Идея включенности зрителя в пространство картины, которая так проявлена в ваших работах, — это было пророчеством или это было всегда и нужно было лишь найти выразительные средства, чтобы заявить об этом?

Тенденция, связанная с включением зрителя в пространство картины, — одна из основополагающих в русском искусстве. Это всегда в нем присутствовало. Мы это видим в пейзажах Левитана, когда просто попадаем в березовую рощу. Или «Боярыня Морозова» Сурикова, где мы не просто оказываемся в Москве семнадцатого века, а сразу включаемся в ситуацию, которая в ней тогда складывалась.

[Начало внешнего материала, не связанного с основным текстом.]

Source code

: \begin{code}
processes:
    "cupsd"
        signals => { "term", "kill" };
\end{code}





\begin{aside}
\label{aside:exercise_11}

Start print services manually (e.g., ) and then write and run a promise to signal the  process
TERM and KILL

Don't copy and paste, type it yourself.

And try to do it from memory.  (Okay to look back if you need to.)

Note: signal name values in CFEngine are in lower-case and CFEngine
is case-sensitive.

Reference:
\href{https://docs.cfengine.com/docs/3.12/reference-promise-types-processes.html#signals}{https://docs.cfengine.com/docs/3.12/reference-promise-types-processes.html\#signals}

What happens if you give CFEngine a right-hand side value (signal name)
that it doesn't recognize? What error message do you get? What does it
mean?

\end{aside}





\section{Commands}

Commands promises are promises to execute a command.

Мы видим два враждебных лагеря и сразу занимаем одну сторону против другой. Впервые это свойство художественного пространства было продекларировано Александром Ивановым в его картине «Явление Мессии». И весь девятнадцатый век на этом стоит, и Репин, и Ге, и кто хотите. Я понимаю себя в этой традиции.

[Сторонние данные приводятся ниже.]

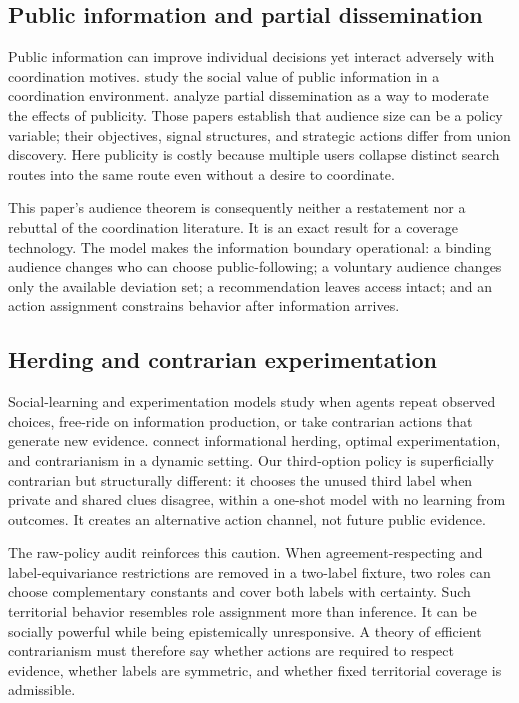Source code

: \documentclass[11pt]{article}
\begin{document}
\subsection{Public information and partial dissemination}

Public information can improve individual decisions yet interact adversely
with coordination motives. \citet{MorrisShin2002} study the social value of
public information in a coordination environment. \citet{CornandHeinemann2008}
analyze partial dissemination as a way to moderate the effects of publicity.
Those papers establish that audience size can be a policy variable; their
objectives, signal structures, and strategic actions differ from union
discovery. Here publicity is costly because multiple users collapse distinct
search routes into the same route even without a desire to coordinate.

This paper's audience theorem is consequently neither a restatement nor a
rebuttal of the coordination literature. It is an exact result for a coverage
technology. The model makes the information boundary operational: a binding
audience changes who can choose public-following; a voluntary audience changes
only the available deviation set; a recommendation leaves access intact; and
an action assignment constrains behavior after information arrives.

\subsection{Herding and contrarian experimentation}

Social-learning and experimentation models study when agents repeat observed
choices, free-ride on information production, or take contrarian actions that
generate new evidence. \citet{SmithSorensenTian2021} connect informational
herding, optimal experimentation, and contrarianism in a dynamic setting. Our
third-option policy is superficially contrarian but structurally different: it
chooses the unused third label when private and shared clues disagree, within a
one-shot model with no learning from outcomes. It creates an alternative action
channel, not future public evidence.

The raw-policy audit reinforces this caution. When agreement-respecting and
label-equivariance restrictions are removed in a two-label fixture, two roles
can choose complementary constants and cover both labels with certainty. Such
territorial behavior resembles role assignment more than inference. It can be
socially powerful while being epistemically unresponsive. A theory of efficient
contrarianism must therefore say whether actions are required to respect
evidence, whether labels are symmetric, and whether fixed territorial coverage
is admissible.
\end{document}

Какую роль играет текст в ваших картинах?

Слово — это самый прямой способ обращения к зрителю. Мне очень важно, что слово — это не только звук и смысл, это еще и визуальный образ. Каждая буква — это некий образ. Работая со словом, я хотел показать его не только с литературной стороны. Я предлагаю рассматривать его не как комментарий, а как персонажа, как героя картины. Слово вправе быть таким же предметом, как те предметы, которые мы видим вокруг себя: облака, деревья, дома. Связи этого слова и его взаимоотношения с картиной и могут стать ее содержанием, заключать в себе какую-то важную информацию. Слова для меня делятся на чужие и свои — это для меня принципиальная граница. Для меня существует два разных типа слов. Чужие — это слова, которые со мной не связаны, которые существуют вне моего желания или нежелания. Но они принадлежат социальному пространству, в котором я живу. «Вход», «Нет входа», «Добро пожаловать», «Слава КПСС» — это не мои слова, но они абсолютно связаны со своим временем и со своим местом. Они очень точно характеризуют его, и я их употреблял для того, чтобы выразить это время. А «мое слово» — это слово, которое я произношу от себя.

Первая работа, где я употребил слово такого рода, была картина «Иду», где небо с облаками и слово «иду», которое идет в глубину картины — в глубину ее пространства, даже словно бы сквозь изображение. «Мои слова» не означает, что я их автор, — кстати, я очень часто использовал слова Всеволода Некрасова, которого я больше всех люблю из наших поэтов. Важно, что я их произношу от своего имени. Это слово не связано ни с местом, ни со временем. Оно всегда существует в тот момент, когда ты его произносишь. Что-то подобное характерно для поэзии. Если я говорю «выхожу один я на дорогу», то это я выхожу не в девятнадцатом веке где-то на Кавказе, а здесь и сейчас. Или «я не хочу печалить вас ничем» — это я сейчас не хочу вас печалить. Эти слова я использовал в основном не для работы с советской идеологией, а позже. Они связаны скорее не с социальным горизонтом, а с экзистенциальным. Здесь слово приобретает экзистенциальное значение того, что я хочу сказать. Во всяком случае, слово мне очень помогает в общении со зрителем, потому что зритель — это тоже я. Я себя самого осознаю как зрителя. Я не вижу разницы между собой и им. Я не могу отделить себя от него. Когда я говорю «иду», это говорит каждый зритель, который смотрит на эту картину. Это он идет так же, как и я.

Я понимаю, что это получается не всегда, но это как раз то, что мне представляется очень важным в моей работе. Для меня очень важно, что слово — это не способ объяснения и комментирования, а мой собеседник, действующее лицо, персонаж.